Document images with source code
((
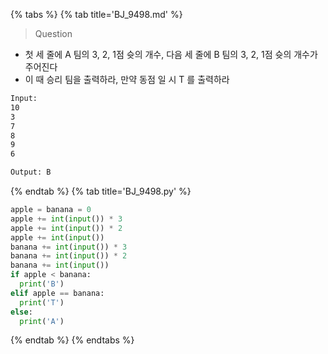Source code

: {% tabs %}
{% tab title='BJ_9498.md' %}

> Question

* 첫 세 줄에 A 팀의 3, 2, 1점 슛의 개수, 다음 세 줄에 B 팀의 3, 2, 1점 슛의 개수가 주어진다
* 이 때 승리 팀을 출력하라, 만약 동점 일 시 T 를 출력하라

```txt
Input:
10
3
7
8
9
6

Output: B
```

{% endtab %}
{% tab title='BJ_9498.py' %}

```py
apple = banana = 0
apple += int(input()) * 3
apple += int(input()) * 2
apple += int(input())
banana += int(input()) * 3
banana += int(input()) * 2
banana += int(input())
if apple < banana:
  print('B')
elif apple == banana:
  print('T')
else:
  print('A')
```

{% endtab %}
{% endtabs %}
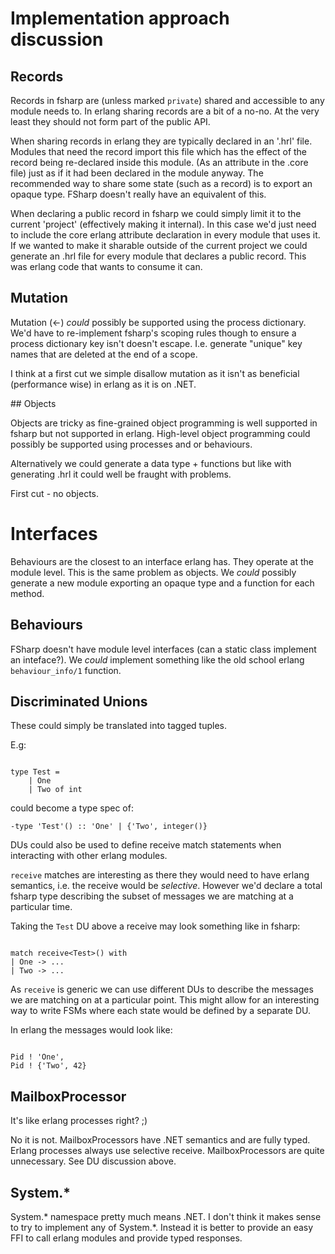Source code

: # Implementation approach discussion


## Records

Records in fsharp are (unless marked `private`) shared and accessible to any
module needs to. In erlang sharing records are a bit of a no-no. At the very
least they should not form part of the public API.

When sharing records in erlang they are typically declared in an '.hrl' file.
Modules that need the record import this file which has the effect of the record
being re-declared inside this module. (As an attribute in the .core file) just
as if it had been declared in the module anyway.
The recommended way to share some state (such as a record) is to export an
opaque type. FSharp doesn't really have an equivalent of this.

When declaring a public record in fsharp we could simply limit it to the current
'project' (effectively making it internal). In this case we'd just need to
include the core erlang attribute declaration in every module that uses it.
If we wanted to make it sharable outside of the current project we could generate
an .hrl file for every module that declares a public record. This was erlang
code that wants to consume it can.


## Mutation

Mutation (<-) _could_ possibly be supported using the process dictionary. We'd
have to re-implement fsharp's scoping rules though to ensure a process
dictionary key isn't doesn't escape. I.e. generate "unique" key names that are
deleted at the end of a scope.

I think at a first cut we simple disallow mutation as it isn't as beneficial
(performance wise) in erlang as it is on .NET.

## Objects

Objects are tricky as fine-grained object programming is well supported in
fsharp but not supported in erlang. High-level object programming could
possibly be supported using processes and or behaviours.

Alternatively we could generate a data type + functions but like with generating
.hrl it could well be fraught with problems.

First cut - no objects.

# Interfaces

Behaviours are the closest to an interface erlang has. They operate at the
module level. This is the same problem as objects. We _could_ possibly generate
a new module exporting an opaque type and a function for each method.

## Behaviours

FSharp doesn't have module level interfaces (can a static class implement an
inteface?). We _could_ implement something like the old school erlang
`behaviour_info/1` function.


## Discriminated Unions

These could simply be translated into tagged tuples.

E.g:
```

type Test =
    | One
    | Two of int

```

could become a type spec of:

```
-type 'Test'() :: 'One' | {'Two', integer()}
```

DUs could also be used to define receive match statements when interacting
with other erlang modules.

`receive` matches are interesting as there they would need to have erlang
semantics, i.e. the receive would be _selective_. However we'd declare a total
fsharp type describing the subset of messages we are matching at a particular time.

Taking the `Test` DU above a receive may look something like in fsharp:

```

match receive<Test>() with
| One -> ...
| Two -> ...

```

As `receive` is generic we can use different DUs to describe the messages we
are matching on at a particular point. This might allow for an interesting
way to write FSMs where each state would be defined by a separate DU.

In erlang the messages would look like:

```

Pid ! 'One',
Pid ! {'Two', 42}

```



## MailboxProcessor

It's like erlang processes right? ;)

No it is not. MailboxProcessors have .NET semantics and are fully typed.
Erlang processes always use selective receive. MailboxProcessors are quite
unnecessary. See DU discussion above.


## System.*

System.* namespace pretty much means .NET. I don't think it makes sense
to try to implement any of System.*. Instead it is better to provide an
easy FFI to call erlang modules and provide typed responses.
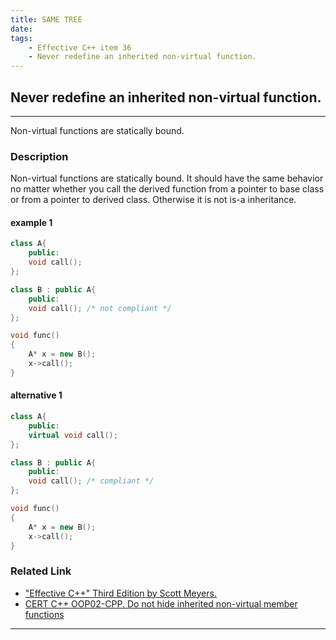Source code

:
 ```yaml
---
title: SAME TREE
date:
tags: 
    - Effective C++ item 36
    - Never redefine an inherited non-virtual function.
---
```

## Never redefine an inherited non-virtual function.
----
Non-virtual functions are statically bound.
### Description
Non-virtual functions are statically bound. It should have the same behavior no matter whether you call the derived function from a pointer to base class or from a pointer to derived class. Otherwise it is not is-a inheritance. 

#### __example 1__
```cpp
class A{
	public:
	void call();
};

class B : public A{
	public:
	void call(); /* not compliant */
};

void func()
{
	A* x = new B();
	x->call(); 
}
```

#### __alternative 1__
```cpp
class A{
	public:
	virtual void call();
};

class B : public A{
	public:
	void call(); /* compliant */
};

void func()
{
	A* x = new B();
	x->call(); 
}

```



### Related Link
+ ["Effective C++" Third Edition by Scott Meyers.](http://aristeia.com/books.html) 
+ [CERT C++  OOP02-CPP. Do not hide inherited non-virtual member functions](https://www.securecoding.cert.org/confluence/display/cplusplus/OOP02-CPP.+Do+not+hide+inherited+non-virtual+member+functions)

----
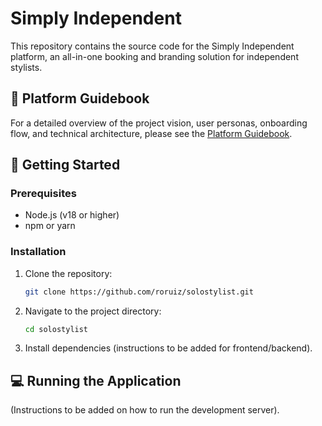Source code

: # Simply Independent

This repository contains the source code for the Simply Independent platform, an all-in-one booking and branding solution for independent stylists.

## 📖 Platform Guidebook

For a detailed overview of the project vision, user personas, onboarding flow, and technical architecture, please see the [Platform Guidebook](./README_Simply_Independent.md).

## 🚀 Getting Started

### Prerequisites

*   Node.js (v18 or higher)
*   npm or yarn

### Installation

1.  Clone the repository:
    ```bash
    git clone https://github.com/roruiz/solostylist.git
    ```
2.  Navigate to the project directory:
    ```bash
    cd solostylist
    ```
3.  Install dependencies (instructions to be added for frontend/backend).

## 💻 Running the Application

(Instructions to be added on how to run the development server).

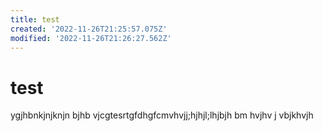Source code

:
 ```yaml
---
title: test
created: '2022-11-26T21:25:57.075Z'
modified: '2022-11-26T21:26:27.562Z'
---
```


# test


ygjhbnkjnjknjn bjhb vjcgtesrtgfdhgfcmvhvjj;hjhjl;lhjbjh
bm hvjhv j
vbjkhvjh


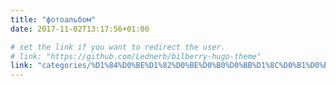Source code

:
 ```yaml
---
title: "фотоальбом"
date: 2017-11-02T13:17:56+01:00

# set the link if you want to redirect the user.
# link: "https://github.com/Lednerb/bilberry-hugo-theme"
link: "categories/%D1%84%D0%BE%D1%82%D0%BE%D0%B0%D0%BB%D1%8C%D0%B1%D0%BE%D0%BC"
---
```

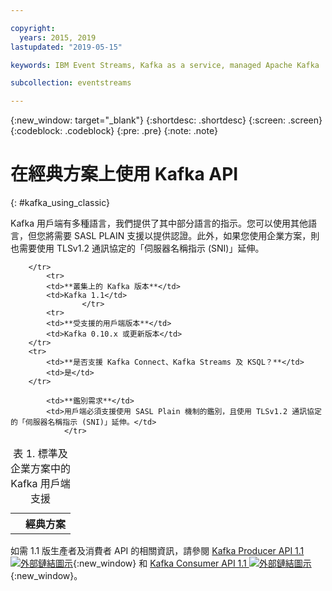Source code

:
 ```yaml
---

copyright:
  years: 2015, 2019
lastupdated: "2019-05-15"

keywords: IBM Event Streams, Kafka as a service, managed Apache Kafka

subcollection: eventstreams

---
```


{:new_window: target="_blank"}
{:shortdesc: .shortdesc}
{:screen: .screen}
{:codeblock: .codeblock}
{:pre: .pre}
{:note: .note}

# 在經典方案上使用 Kafka API
{: #kafka_using_classic}

Kafka 用戶端有多種語言，我們提供了其中部分語言的指示。您可以使用其他語言，但您將需要 SASL PLAIN 支援以提供認證。此外，如果您使用企業方案，則也需要使用 TLSv1.2 通訊協定的「伺服器名稱指示 (SNI)」延伸。

<table>
    <caption>表 1. 標準及企業方案中的 Kafka 用戶端支援</caption>
      <tr>
	        <th></th>
		    <th>經典方案</th>
		    
        </tr>
	  		<tr>
			<td>**叢集上的 Kafka 版本**</td>
			<td>Kafka 1.1</td>
					</tr>
	  		<tr>
			<td>**受支援的用戶端版本**</td>
			<td>Kafka 0.10.x 或更新版本</td>
		</tr>
		<tr>
			<td>**是否支援 Kafka Connect、Kafka Streams 及 KSQL？**</td>
			<td>是</td>
		</tr>

			<td>**鑑別需求**</td>
			<td>用戶端必須支援使用 SASL Plain 機制的鑑別，且使用 TLSv1.2 通訊協定的「伺服器名稱指示 (SNI)」延伸。</td>
				</tr>

</table>

如需 1.1 版生產者及消費者 API 的相關資訊，請參閱 [Kafka Producer API 1.1 ![外部鏈結圖示](../../icons/launch-glyph.svg "外部鏈結圖示")](http://kafka.apache.org/11/javadoc/index.html?org/apache/kafka/clients/producer/KafkaProducer.html){:new_window} 和 [Kafka Consumer API 1.1 ![外部鏈結圖示](../../icons/launch-glyph.svg "外部鏈結圖示")](http://kafka.apache.org/11/javadoc/index.html?org/apache/kafka/clients/consumer/KafkaConsumer.html){:new_window}。 












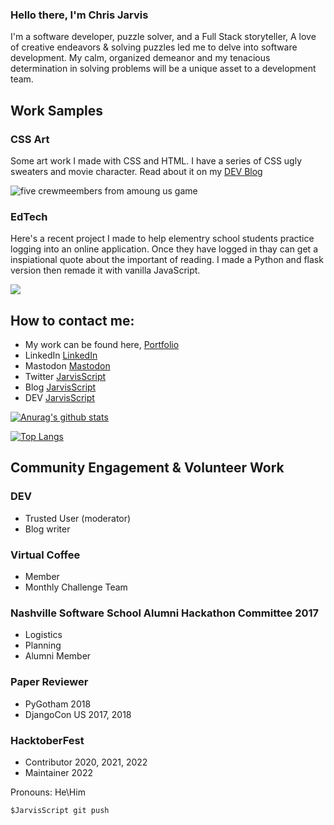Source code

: ### Hello there, I'm Chris Jarvis

I'm a software developer, puzzle solver, and a Full Stack storyteller,  A love of creative endeavors & solving puzzles led me to delve into software development.  My calm, organized demeanor and my tenacious determination in solving problems will be a unique asset to a development team.

## Work Samples

### CSS Art

Some art work I made with CSS and HTML. I have a series of CSS ugly sweaters and movie character. Read about it on my <a href="https://dev.to/jarvisscript" Target="blamk" rel="noreferrer"> DEV Blog</a>

<img src="https://dev-to-uploads.s3.amazonaws.com/uploads/articles/o324motpbz7dpsdyfym9.jpg" alt="five crewmeembers from amoung us game">

### EdTech

 Here's a recent project I made to help elementry school students practice logging into an online application. Once they have logged in thay can get a inspiational quote about the important of reading. I made a Python and flask version then remade it with vanilla JavaScript.
 

 <img src="http://christopherleejarvis.com/JarvisScript/wp-content/uploads/2019/09/book_nook_quote.jpg">



## How to contact me:
- My work can be found here, <a href="https://www.christopherleejarvis.com" target="_blank" Rel="noreferrer">Portfolio</a>
- LinkedIn <a href="https://www.linkedin.com/in/christopherljarvis/" target="_blank" Rel="noreferrer">LinkedIn</a>
- Mastodon <a href="https://mastodon.social/@JarvisScript" target="_blank" rel="noreferrer">Mastodon</a>
- Twitter <a href="https://twitter.com/JarvisScript" target="blank" Rel="noreferrer">JarvisScript</a> 
- Blog <a href="https://www.christopherleejarvis.com/JarvisScript" target="blank" Rel="noreferrer">JarvisScript</a>
- DEV <a href="https://dev.to/jarvisscript" Target="blamk" rel="noreferrer">JarvisScript</a>


 [![Anurag's github stats](https://github-readme-stats.vercel.app/api?username=CLJarvis&show_icons=true&count_private=true&theme=prussian)](https://github.com/anuraghazra/github-readme-stats) 
 
 [![Top Langs](https://github-readme-stats.vercel.app/api/top-langs/?username=CLJarvis&theme=prussian&layout=compact)](https://github.com/anuraghazra/github-readme-stats)

## Community Engagement & Volunteer Work

### DEV
- Trusted User (moderator)
- Blog writer

### Virtual Coffee
- Member
- Monthly Challenge Team 

### Nashville Software School Alumni Hackathon Committee 2017
- Logistics
- Planning
- Alumni Member

### Paper Reviewer
- PyGotham 2018
- DjangoCon US  2017, 2018

### HacktoberFest 
- Contributor 2020, 2021, 2022
- Maintainer 2022



 Pronouns: He\Him 
 
 

 ```
$JarvisScript git push
```

<!--
**ClJarvis/ClJarvis** is a ✨ _special_ ✨ repository because its `README.md` (this file) appears on your GitHub profile.

Here are some ideas to get you started:

- 🔭 I’m currently working on ...
- 🌱 I’m currently learning ...
- 👯 I’m looking to collaborate on ...
- 🤔 I’m looking for help with ...
- 💬 Ask me about ...
- 📫 How to reach me: ...
- 😄 Pronouns: ...
- ⚡ Fun fact: ...


## Hear Me
An interview from bootcamp.
<a href="https://soundcloud.com/nashville-software-school/chris-jarvis">Listen to my graduation interview</a>

-->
))
The response must match the data line for line, from its first line through the line with "just need to", inclusive, and must leave out the pictures.

_Answer_
Source code

: {% tabs %}
{% tab title='BJ_9498.md' %}

> Question

* 첫 세 줄에 A 팀의 3, 2, 1점 슛의 개수, 다음 세 줄에 B 팀의 3, 2, 1점 슛의 개수가 주어진다
* 이 때 승리 팀을 출력하라, 만약 동점 일 시 T 를 출력하라

```txt
Input:
10
3
7
8
9
6

Output: B
```

{% endtab %}
{% tab title='BJ_9498.py' %}

```py
apple = banana = 0
apple += int(input()) * 3
apple += int(input()) * 2
apple += int(input())
banana += int(input()) * 3
banana += int(input()) * 2
banana += int(input())
if apple < banana:
  print('B')
elif apple == banana:
  print('T')
else:
  print('A')
```

{% endtab %}
{% endtabs %}
Source code

: # Implementation approach discussion


## Records

Records in fsharp are (unless marked `private`) shared and accessible to any
module needs to. In erlang sharing records are a bit of a no-no. At the very
least they should not form part of the public API.

When sharing records in erlang they are typically declared in an '.hrl' file.
Modules that need the record import this file which has the effect of the record
being re-declared inside this module. (As an attribute in the .core file) just
as if it had been declared in the module anyway.
The recommended way to share some state (such as a record) is to export an
opaque type. FSharp doesn't really have an equivalent of this.

When declaring a public record in fsharp we could simply limit it to the current
'project' (effectively making it internal). In this case we'd just need to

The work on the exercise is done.